Are the "crashes" still random? What do your serial prints tell you about where it hangs? If you disable the watchdog, and print when you enter different functions you should be able to tell were things stop.

EDIT: If you disconnect the solenoids and heaters, do you still get the crashes?

A few things that show up if you turn on all the compiler warnings:

Line 14 - not an error, but [12] is needlessly long, 5 is sufficient to allow for terminating null and á which is not standard ascii

char daysOfTheWeek[7][12] = {"Dom", "Seg", "Ter", "Qua", "Qui", "Sex", "Sáb"};

Line 129: collectorsEmpty is already declared as a global variable of type boolean, you are declaring again in setup()
also, in the rest of the code you set its value, and do comparisons, using 0 and 1 instead of true/false.
Will work, but confusing.

  byte collectorsEmpty = 0;

Line 163: calculation is done as integer, exceeds maximum value of integer.
Change the 24 to either (long)24 or 24l to force equation to use a long.

 if (chronoCloudTimeSet.elapsed() >= (24 * 60 * 60 * pow(10, 3)))

Line 202: sensorTInterval should be unsigned int to match the type of the number it is being compared to later
not really a problem, I just don’t like seeing the compiler warning

int sensorTInterval = 5e3;

Line 446: Statement does nothing, comment it out

 emergencyHeatingStatusON; //minutes that emergencyHeatingStatus has been on, since the last cloudWriteInterval

Line 450, 451, 453 - same as above

 overheatStatusOn; //minutes that overheatStatus was on, since the last cloudWriteInterval
 maintenanceStatusOn; //minutes that maintenanceStatus was on, since the last cloudWriteInterval
 solarKWH; //when timeStopCoil, store measurement sensorT1Value. when timeStartCoilHour, store measurement sensorT1Value. Subtract 1 from other.

Starting at Line 494
Last line, you have a global variable solarKWH, by declaring it again here you are throwing away the result.
sHWater and heatAdded should be declared as float, using byte will only save the whole number, the fractional part gets dropped.

//calculated, archived, and reset every 5 minutes?
void energyInflux()
{
  //Specific Heat is the amount of energy required per unit mass to raise it one degree Celsius.
  //The specific heat of water is known. It is 1 calorie/gram °C = 4.186 joule/gram °C
  byte sHWater = 4.186;
  //Q(heatAdded)=c(specific heat)*m(mass)*deltaT(temperature difference)
  byte heatAdded = (sHWater * (totalSessionFlow / 1000) * deltaT);  //
  byte solarKWH = (heatAdded / (3.6 * pow(10, 6)));
}

Something else I notice, on line 46, do you really want 20 * 10 * 3^10 (three to the 10th power, or 59049)? Also, pow() returns a floating point number, so it may get rounded off slightly in the conversion to integer.
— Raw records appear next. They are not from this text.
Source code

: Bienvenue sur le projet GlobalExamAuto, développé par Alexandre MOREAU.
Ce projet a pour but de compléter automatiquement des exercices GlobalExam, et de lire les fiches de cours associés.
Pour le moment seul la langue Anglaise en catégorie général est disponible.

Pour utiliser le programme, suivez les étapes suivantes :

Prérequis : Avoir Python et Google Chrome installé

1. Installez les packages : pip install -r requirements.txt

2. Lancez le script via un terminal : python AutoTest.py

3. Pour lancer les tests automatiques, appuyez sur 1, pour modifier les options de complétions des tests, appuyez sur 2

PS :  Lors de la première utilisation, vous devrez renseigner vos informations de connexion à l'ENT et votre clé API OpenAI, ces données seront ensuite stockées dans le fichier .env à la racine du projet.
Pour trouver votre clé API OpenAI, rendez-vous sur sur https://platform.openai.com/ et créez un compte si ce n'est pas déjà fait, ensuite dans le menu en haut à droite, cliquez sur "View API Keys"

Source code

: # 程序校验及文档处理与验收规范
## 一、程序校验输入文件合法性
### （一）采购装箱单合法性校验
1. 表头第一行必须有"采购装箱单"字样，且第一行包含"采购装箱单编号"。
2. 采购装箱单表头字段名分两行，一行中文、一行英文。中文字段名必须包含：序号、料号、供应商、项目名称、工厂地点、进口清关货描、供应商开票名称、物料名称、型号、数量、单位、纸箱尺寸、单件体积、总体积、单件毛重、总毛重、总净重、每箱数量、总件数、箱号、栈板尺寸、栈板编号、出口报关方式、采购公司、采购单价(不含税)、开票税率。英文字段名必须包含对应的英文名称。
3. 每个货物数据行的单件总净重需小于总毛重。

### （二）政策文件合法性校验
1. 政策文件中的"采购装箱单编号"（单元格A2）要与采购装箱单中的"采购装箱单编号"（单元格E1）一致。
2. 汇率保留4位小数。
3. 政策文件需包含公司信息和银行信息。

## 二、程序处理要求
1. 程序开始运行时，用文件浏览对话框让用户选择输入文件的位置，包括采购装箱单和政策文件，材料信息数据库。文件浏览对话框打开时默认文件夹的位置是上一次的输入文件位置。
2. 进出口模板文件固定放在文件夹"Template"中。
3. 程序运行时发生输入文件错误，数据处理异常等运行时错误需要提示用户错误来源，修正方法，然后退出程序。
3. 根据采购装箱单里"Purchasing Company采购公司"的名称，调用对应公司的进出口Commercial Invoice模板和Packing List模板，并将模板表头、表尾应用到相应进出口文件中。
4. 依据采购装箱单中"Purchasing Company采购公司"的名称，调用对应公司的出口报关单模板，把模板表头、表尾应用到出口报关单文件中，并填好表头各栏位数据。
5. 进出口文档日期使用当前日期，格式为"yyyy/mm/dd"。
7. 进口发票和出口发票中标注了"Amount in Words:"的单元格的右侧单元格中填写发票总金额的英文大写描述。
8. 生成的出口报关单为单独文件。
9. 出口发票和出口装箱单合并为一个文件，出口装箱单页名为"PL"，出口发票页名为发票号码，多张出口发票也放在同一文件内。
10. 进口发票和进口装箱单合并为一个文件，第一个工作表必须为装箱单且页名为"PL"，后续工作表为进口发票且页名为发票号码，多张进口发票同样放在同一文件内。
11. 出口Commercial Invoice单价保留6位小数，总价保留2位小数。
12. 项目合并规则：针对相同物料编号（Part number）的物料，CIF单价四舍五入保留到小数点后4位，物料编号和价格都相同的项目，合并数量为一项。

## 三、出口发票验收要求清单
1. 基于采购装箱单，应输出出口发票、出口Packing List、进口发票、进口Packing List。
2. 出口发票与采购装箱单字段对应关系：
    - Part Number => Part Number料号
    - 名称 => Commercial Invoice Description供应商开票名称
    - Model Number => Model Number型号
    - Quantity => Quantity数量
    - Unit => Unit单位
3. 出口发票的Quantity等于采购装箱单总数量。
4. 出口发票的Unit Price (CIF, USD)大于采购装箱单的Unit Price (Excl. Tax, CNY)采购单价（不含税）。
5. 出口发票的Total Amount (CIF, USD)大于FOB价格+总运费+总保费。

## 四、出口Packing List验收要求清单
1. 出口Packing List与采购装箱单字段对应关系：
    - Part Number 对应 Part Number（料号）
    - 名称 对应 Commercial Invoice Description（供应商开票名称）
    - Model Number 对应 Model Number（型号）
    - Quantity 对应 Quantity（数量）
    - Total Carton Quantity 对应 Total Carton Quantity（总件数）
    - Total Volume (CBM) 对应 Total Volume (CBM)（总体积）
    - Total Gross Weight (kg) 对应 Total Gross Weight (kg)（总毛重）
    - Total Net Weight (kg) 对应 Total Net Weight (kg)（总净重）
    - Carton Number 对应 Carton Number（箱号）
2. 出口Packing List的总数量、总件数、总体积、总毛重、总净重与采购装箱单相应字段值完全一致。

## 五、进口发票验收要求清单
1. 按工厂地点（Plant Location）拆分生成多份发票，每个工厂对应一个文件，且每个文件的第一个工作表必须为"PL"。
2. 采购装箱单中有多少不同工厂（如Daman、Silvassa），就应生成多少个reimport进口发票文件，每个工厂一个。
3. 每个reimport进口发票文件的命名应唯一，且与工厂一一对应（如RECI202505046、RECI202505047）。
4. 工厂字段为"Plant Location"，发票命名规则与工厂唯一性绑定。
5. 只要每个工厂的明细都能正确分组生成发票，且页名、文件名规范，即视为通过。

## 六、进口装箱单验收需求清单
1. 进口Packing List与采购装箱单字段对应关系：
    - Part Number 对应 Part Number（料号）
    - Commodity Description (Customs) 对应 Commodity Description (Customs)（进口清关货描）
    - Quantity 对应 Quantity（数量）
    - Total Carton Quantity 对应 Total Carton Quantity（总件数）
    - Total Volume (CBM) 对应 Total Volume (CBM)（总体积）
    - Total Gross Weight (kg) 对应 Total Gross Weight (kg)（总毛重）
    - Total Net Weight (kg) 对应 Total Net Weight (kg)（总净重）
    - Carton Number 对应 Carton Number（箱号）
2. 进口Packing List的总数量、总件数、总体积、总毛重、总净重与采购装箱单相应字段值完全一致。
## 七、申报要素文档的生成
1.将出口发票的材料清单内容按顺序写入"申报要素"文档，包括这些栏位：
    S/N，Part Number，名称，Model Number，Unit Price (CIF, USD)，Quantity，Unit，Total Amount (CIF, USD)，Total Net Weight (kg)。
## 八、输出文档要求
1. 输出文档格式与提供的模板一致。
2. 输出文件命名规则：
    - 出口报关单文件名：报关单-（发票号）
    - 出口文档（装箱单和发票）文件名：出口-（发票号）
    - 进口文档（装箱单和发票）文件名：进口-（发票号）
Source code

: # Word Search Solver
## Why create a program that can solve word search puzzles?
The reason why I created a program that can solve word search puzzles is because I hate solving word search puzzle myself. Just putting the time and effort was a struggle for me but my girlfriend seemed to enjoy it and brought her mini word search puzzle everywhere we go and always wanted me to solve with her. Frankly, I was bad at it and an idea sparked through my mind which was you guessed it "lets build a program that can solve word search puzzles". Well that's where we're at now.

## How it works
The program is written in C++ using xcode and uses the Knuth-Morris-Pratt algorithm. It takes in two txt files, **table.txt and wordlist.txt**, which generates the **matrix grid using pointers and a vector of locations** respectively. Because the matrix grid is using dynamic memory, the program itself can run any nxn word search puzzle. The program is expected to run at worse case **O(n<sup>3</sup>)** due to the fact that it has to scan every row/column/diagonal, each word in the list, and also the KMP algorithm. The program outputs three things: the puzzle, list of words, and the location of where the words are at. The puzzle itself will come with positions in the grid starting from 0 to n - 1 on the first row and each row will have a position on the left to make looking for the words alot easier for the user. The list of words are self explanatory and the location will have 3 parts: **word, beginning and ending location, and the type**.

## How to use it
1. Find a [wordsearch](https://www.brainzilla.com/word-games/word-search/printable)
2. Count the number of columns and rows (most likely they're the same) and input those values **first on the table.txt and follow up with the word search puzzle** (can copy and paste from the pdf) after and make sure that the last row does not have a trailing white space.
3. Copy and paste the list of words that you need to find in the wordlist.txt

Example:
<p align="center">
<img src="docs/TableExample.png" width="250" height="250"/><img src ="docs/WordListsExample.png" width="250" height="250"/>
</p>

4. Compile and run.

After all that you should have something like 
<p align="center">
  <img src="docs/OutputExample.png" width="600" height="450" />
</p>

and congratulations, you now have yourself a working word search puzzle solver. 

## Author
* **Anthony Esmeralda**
const long overheatMinProcessDuration = 20 * 10 * pow(3, 10); //minimum duration of a triggered overheatStatus

Do you have a wiring diagram? I'm a bit confused over the comments about multiplexing the analog inputs for the temperature sensors, from your code it doesn't really appear that you are trying to read more than one sensor per analog input.

cattledog:
EDIT: If you disconnect the solenoids and heaters, do you still get the crashes?

Could very well be the relays causing problems, I had not noticed there were relays yesterday, was concentrating on all the warnings the compiler was throwing out.